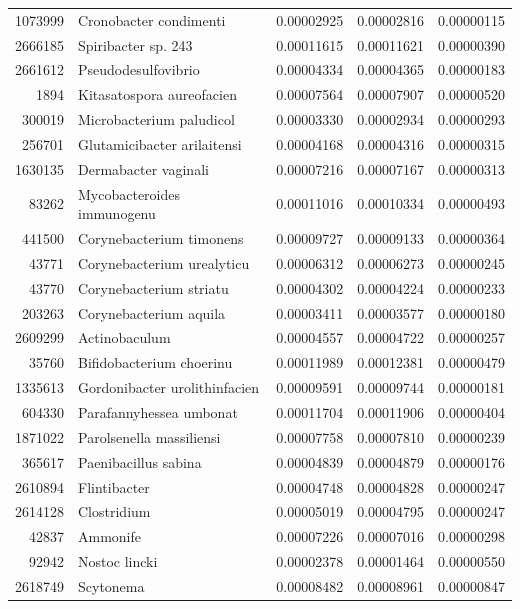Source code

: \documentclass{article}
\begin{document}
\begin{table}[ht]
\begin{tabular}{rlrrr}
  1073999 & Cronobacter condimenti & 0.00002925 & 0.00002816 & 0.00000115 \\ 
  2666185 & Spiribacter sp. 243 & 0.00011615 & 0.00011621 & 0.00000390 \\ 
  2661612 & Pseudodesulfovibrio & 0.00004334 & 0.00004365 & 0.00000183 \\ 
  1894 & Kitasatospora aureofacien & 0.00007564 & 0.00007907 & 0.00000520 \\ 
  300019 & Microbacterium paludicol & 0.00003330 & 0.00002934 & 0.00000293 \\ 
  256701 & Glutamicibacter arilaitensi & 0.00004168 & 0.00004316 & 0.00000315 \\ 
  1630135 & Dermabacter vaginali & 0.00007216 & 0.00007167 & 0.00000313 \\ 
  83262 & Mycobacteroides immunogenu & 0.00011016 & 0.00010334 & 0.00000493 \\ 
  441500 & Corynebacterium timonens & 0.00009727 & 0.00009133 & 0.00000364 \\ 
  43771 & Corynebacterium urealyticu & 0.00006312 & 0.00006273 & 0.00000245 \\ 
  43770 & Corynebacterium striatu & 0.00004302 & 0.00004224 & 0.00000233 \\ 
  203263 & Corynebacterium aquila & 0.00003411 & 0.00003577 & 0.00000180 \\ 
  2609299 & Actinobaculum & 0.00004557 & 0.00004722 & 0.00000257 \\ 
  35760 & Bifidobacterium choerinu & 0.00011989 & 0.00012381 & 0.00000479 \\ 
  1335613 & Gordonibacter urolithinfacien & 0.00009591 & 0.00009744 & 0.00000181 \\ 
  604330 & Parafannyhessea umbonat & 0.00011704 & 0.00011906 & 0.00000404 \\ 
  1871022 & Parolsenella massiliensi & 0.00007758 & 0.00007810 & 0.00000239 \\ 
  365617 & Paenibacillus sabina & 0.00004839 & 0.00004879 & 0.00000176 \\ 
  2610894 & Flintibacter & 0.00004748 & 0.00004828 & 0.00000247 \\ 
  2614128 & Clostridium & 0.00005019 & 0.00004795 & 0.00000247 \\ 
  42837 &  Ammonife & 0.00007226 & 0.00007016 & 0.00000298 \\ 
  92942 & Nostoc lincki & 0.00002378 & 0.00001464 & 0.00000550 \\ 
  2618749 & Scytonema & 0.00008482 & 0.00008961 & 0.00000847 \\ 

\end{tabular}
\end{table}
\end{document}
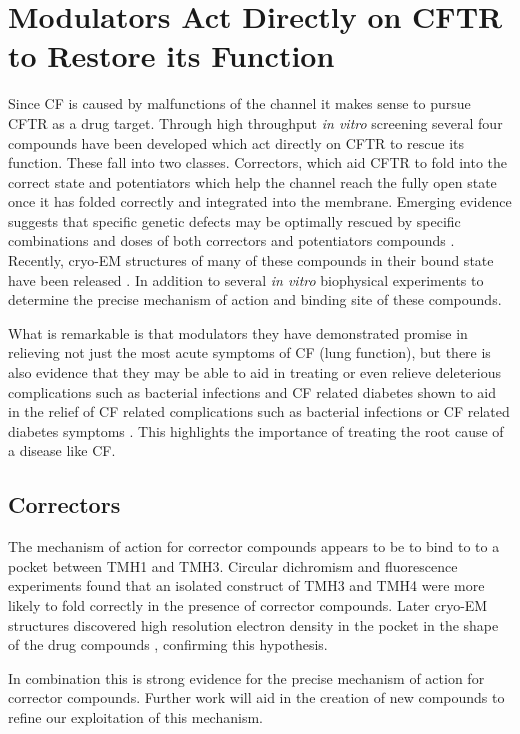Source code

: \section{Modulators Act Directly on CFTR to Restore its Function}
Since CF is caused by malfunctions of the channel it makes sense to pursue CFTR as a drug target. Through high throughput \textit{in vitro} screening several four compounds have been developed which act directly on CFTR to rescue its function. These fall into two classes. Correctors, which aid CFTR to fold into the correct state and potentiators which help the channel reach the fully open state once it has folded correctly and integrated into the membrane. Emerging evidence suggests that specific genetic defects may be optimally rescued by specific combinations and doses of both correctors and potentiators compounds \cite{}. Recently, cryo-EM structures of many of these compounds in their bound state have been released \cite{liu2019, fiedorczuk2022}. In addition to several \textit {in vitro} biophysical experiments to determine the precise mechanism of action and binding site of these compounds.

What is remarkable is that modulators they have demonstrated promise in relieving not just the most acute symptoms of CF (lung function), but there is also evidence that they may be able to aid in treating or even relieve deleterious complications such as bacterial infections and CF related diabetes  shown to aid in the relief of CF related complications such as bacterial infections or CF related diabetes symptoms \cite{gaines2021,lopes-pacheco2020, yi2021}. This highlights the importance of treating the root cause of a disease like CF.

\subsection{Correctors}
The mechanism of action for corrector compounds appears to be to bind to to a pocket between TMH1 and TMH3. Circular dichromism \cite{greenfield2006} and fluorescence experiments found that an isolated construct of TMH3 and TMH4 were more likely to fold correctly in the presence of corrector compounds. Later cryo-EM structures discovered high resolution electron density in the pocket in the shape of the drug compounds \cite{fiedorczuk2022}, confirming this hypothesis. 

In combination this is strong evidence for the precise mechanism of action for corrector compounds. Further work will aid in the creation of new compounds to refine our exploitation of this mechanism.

=== Exercise brief ===
Read the data above and pull out each line that holds the string "begin".

=== Exercise solution ===
\begin{document}
\begin{table}[ht]
\begin{tabular}{rlrrr}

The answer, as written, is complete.